As the result of feasibility study we clearly understood, that there are some steps of statistical data processing for different surveys, which defy standardization, some survey may require complementary functionality (non standard procedures), which is necessary just for this exact survey data processing.

For solving problems with the non-standard procedures interfaces for data export/import to/from system have been developed to ensure use of the standard statistical data processing software packages and other generalized software available in market.

It is necessary to establish and train special group of statisticians, which will maintain Metadata base and which will be responsible for accurateness of metadata.
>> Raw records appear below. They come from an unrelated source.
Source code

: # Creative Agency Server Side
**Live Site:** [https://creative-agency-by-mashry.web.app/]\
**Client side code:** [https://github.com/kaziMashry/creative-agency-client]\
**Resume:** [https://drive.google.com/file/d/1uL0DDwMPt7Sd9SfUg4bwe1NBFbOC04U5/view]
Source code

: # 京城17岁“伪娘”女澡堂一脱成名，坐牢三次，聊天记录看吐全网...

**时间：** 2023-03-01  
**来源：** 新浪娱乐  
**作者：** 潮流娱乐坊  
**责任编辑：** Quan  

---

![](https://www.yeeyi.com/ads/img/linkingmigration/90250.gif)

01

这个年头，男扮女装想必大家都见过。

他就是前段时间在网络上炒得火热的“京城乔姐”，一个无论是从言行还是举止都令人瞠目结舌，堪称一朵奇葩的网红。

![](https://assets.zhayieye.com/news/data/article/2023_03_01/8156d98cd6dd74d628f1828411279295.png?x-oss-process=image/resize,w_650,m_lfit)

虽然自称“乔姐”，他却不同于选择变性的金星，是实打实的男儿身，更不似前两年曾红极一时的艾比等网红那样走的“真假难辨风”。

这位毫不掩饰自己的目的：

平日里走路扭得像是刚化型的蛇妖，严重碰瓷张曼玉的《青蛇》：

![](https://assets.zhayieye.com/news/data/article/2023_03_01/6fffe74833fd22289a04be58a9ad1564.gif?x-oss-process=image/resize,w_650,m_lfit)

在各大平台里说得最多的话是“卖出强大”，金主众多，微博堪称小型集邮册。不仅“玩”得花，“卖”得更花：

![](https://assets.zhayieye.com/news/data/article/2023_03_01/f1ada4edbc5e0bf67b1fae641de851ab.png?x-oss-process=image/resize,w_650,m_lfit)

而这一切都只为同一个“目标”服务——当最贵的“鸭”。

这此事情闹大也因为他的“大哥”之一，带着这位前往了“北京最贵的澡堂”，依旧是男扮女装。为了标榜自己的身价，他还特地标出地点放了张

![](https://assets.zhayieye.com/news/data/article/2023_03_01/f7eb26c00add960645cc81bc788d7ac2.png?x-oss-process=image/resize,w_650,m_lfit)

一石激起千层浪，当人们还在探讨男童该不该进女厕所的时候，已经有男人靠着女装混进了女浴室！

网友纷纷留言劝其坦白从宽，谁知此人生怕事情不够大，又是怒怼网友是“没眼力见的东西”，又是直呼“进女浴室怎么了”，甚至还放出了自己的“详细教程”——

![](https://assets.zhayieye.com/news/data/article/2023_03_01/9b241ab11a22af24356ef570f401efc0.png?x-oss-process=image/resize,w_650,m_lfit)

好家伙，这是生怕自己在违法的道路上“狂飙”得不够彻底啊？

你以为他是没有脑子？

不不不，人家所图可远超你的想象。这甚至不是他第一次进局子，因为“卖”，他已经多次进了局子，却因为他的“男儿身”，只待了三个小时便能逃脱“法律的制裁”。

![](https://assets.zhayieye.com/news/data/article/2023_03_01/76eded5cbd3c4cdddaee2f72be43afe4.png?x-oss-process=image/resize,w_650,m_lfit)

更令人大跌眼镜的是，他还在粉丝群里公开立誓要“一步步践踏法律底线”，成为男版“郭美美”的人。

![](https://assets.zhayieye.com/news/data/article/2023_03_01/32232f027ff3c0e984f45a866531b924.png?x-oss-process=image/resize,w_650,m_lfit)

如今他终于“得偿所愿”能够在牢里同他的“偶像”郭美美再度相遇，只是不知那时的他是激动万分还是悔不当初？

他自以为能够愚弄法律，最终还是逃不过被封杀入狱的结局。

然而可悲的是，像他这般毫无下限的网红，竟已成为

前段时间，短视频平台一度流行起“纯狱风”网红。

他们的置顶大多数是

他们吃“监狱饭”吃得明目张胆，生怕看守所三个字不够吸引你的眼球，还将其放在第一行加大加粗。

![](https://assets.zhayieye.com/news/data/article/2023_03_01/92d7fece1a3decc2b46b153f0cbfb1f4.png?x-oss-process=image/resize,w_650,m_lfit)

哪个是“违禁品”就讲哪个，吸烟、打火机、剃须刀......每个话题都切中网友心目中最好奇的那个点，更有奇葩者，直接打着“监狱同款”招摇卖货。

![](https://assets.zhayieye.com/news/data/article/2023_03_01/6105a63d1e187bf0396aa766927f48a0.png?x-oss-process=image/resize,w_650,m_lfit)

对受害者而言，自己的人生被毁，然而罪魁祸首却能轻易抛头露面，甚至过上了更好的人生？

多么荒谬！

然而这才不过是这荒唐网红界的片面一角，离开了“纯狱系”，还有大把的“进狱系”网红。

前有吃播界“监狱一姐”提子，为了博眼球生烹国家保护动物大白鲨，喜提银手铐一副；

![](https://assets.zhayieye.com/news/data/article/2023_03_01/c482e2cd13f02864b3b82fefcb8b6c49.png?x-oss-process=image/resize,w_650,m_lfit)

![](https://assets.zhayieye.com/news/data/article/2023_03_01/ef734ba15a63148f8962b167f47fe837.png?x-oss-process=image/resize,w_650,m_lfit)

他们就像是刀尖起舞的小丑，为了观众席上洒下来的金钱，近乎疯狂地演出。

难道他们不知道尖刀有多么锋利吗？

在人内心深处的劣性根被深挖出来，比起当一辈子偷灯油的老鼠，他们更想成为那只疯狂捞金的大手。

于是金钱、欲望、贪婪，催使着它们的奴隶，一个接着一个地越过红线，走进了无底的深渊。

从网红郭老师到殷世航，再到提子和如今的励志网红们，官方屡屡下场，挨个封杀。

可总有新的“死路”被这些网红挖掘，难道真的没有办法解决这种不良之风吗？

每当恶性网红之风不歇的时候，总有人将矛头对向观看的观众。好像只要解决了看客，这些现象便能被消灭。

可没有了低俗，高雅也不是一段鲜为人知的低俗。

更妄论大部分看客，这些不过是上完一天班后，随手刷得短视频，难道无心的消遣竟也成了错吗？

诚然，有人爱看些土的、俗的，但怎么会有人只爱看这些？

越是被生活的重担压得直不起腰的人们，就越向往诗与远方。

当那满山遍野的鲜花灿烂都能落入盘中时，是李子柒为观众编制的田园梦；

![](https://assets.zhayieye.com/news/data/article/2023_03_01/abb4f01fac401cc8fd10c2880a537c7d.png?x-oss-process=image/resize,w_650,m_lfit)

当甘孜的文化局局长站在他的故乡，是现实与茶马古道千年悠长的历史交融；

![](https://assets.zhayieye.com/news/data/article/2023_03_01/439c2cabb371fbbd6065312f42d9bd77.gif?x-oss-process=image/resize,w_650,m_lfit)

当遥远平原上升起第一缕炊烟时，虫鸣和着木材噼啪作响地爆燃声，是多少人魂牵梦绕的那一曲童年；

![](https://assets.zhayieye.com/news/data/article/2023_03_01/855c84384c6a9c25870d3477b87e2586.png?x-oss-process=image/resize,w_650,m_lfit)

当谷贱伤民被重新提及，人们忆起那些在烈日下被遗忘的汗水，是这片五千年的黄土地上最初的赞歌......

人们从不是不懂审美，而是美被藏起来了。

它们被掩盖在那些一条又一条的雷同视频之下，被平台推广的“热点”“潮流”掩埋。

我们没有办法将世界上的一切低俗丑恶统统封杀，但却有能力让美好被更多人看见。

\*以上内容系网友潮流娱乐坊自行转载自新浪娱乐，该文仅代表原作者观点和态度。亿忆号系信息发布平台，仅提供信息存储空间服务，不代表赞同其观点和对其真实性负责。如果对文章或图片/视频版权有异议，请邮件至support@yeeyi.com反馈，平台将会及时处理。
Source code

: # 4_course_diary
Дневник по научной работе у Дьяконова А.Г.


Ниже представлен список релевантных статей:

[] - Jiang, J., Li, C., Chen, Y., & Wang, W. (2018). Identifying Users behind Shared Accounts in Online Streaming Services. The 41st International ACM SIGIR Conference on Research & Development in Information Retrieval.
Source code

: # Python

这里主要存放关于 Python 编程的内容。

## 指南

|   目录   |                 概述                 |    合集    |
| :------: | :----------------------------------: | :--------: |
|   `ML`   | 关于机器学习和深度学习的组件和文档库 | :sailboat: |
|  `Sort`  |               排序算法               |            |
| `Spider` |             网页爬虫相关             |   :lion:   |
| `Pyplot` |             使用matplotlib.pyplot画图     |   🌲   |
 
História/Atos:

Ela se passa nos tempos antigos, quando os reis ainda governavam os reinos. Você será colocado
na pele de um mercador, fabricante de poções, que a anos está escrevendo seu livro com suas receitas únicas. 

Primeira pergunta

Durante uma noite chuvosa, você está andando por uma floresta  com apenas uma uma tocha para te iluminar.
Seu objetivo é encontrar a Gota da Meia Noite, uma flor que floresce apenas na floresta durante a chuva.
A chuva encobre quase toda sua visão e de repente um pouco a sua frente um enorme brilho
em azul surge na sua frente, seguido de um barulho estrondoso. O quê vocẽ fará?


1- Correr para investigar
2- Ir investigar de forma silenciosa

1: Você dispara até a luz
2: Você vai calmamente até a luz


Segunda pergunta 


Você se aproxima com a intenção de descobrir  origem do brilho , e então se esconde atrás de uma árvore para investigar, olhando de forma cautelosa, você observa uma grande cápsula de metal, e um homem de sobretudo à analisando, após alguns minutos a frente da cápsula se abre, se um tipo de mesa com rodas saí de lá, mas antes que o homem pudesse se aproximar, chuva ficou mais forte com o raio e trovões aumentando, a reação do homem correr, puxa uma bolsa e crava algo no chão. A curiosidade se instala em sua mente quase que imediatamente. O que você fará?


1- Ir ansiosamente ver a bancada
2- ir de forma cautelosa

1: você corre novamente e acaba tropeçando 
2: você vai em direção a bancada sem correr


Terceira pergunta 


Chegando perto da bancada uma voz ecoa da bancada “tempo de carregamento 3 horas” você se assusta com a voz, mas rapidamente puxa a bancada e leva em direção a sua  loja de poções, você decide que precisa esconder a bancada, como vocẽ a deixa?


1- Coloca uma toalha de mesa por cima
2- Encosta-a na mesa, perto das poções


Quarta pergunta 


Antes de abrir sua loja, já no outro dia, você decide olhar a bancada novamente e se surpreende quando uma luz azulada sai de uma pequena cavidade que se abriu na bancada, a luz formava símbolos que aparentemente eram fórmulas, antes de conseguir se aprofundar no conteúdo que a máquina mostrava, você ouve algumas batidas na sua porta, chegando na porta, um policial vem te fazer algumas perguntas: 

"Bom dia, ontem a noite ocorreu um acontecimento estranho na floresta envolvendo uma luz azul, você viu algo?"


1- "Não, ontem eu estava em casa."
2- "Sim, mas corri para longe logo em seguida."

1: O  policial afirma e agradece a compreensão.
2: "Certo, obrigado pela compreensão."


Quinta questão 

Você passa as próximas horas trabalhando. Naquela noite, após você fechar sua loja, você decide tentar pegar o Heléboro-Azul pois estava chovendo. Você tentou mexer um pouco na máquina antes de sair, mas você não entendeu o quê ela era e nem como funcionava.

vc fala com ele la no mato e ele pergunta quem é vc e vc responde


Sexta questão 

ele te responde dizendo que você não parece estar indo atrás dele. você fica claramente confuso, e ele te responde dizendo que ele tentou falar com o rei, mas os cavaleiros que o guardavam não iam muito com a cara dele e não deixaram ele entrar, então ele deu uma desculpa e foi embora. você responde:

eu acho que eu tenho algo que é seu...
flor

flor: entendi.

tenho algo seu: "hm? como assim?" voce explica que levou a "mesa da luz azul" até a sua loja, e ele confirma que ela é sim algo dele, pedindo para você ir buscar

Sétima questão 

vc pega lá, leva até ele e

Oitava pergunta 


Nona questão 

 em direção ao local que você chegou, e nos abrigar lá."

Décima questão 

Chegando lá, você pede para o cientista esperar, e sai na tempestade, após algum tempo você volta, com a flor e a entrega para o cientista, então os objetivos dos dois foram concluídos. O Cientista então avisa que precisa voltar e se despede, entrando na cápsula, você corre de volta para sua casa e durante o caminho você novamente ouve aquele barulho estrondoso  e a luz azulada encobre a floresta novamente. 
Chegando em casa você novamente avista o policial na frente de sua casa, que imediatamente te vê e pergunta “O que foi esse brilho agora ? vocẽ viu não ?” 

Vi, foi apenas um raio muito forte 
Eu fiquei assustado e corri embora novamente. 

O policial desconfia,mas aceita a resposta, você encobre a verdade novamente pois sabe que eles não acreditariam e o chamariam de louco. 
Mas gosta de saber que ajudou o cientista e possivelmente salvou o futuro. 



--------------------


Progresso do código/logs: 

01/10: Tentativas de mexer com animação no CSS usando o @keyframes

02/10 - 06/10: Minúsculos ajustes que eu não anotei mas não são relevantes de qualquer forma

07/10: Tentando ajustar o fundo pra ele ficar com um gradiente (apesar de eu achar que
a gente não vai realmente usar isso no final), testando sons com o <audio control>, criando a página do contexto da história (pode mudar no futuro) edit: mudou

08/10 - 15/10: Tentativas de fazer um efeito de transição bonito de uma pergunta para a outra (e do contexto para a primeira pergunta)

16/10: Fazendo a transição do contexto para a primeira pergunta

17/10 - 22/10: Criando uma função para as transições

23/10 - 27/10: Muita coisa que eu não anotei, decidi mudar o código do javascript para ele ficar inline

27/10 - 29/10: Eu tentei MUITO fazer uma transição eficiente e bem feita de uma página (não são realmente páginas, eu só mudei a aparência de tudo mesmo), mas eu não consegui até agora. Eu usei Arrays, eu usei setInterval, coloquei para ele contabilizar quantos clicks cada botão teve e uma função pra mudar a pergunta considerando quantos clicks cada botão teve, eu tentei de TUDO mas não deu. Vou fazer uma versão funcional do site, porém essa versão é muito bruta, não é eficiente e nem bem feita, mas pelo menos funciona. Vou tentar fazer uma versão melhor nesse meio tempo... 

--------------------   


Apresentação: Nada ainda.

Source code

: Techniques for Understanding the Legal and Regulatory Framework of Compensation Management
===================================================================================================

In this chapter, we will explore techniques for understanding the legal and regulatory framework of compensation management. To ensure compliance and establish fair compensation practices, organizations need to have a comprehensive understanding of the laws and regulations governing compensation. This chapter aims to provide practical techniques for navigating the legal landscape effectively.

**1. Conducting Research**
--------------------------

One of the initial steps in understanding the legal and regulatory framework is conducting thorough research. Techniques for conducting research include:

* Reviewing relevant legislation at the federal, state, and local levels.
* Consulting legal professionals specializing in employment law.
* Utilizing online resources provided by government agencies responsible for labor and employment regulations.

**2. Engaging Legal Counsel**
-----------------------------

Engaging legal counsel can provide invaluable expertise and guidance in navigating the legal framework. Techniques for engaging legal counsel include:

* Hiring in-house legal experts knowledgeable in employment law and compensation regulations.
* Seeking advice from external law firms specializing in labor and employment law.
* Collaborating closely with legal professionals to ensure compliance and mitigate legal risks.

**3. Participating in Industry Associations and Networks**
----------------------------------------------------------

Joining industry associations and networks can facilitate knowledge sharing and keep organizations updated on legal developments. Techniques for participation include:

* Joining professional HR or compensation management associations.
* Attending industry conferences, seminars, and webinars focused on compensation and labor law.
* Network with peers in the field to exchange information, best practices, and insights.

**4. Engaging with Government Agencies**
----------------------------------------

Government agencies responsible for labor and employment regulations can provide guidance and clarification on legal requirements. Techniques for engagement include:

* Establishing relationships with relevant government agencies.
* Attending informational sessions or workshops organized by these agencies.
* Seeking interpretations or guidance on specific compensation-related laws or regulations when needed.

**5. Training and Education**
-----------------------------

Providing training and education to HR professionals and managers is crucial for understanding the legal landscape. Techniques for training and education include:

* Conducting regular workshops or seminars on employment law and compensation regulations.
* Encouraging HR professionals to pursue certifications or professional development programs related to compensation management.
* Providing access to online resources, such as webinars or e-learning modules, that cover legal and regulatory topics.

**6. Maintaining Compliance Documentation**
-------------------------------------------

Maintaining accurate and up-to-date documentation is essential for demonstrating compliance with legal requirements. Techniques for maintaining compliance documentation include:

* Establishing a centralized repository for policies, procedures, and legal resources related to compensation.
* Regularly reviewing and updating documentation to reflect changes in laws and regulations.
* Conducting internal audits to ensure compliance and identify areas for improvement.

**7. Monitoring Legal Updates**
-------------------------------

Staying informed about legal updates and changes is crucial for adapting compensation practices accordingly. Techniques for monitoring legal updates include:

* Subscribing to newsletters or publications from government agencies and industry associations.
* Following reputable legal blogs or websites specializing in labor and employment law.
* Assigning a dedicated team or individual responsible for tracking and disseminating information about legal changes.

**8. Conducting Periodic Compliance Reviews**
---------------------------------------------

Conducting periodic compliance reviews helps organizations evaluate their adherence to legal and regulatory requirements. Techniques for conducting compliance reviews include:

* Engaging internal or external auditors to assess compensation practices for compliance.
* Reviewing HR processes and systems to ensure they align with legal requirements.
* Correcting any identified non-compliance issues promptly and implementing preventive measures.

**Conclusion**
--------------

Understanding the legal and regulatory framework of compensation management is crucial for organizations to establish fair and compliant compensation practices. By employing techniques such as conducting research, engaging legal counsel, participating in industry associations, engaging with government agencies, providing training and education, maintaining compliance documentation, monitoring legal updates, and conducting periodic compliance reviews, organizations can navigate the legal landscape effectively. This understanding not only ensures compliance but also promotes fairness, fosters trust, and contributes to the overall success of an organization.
For the administration and maintenance of the system it is necessary to have well trained IT staff, which is familiar with the MS SQL Server 2000 administration, MS Analysis Service, other MS tools, PC AXIS family products and system Data Model, system applications.

Motivation of the statisticians to move from existing to the new data processing environment is essential.

Administrative restructuring could be usable to move from stove - pipe data processing to process oriented data processing.

For the proper installation and functioning of the system is necessary to use workstations not lower than Pentium II with RAM not less than 128 Mb equipped with OS MS Windows 95

(better MS W-2000) and MS Office 2000.

Summing up improvement goals and IT strategy realised in the system, there are mainly the following targets achieved by the system implementation:

  • Increased quality of data, processes and output;
  • Integration instead of fragmentation on organisational and IT level;
  • Reduced redundant activities, structures and technical solutions wherever integration can cause more effective results;
  • More efficient use and availability of statistical data by using common data warehouse;
  • Users provided (statistics users, statistics producers, statistics designers, statistics managers) with adequate, flexible applications at their specific work places;
  • Tedious and time consuming tasks replaced by value-added activities through an more effective use of the IT infrastructure;
  • Using meta data as the general principle of data processing;
  • Use electronic data distribution and dissemination;
  • Making extensive use of a flexible database management for providing internal and external users with high performance, confidentially and security.

6.REFERENCES

1Sundgren Bo (1999) “An information systems architecture for national and international statistical organizations” Invited Report, Meeting on the Management of Statistical Information Technology UN ECE Geneva, Switzerland, 15-17 February,1999

  1. “Terminology on Statistical Metadata”,

Conference of European Statisticians, Statistical Standards and Studies No 53.

  1. “Guidelines for the Modelling of Statistical Data and Metadata”

Conference of European Statisticians, Methodological Material;

  1. Willeboordse Ad “Towards a New Statistics Netherlands”, blueprint for a process oriented organisational structure.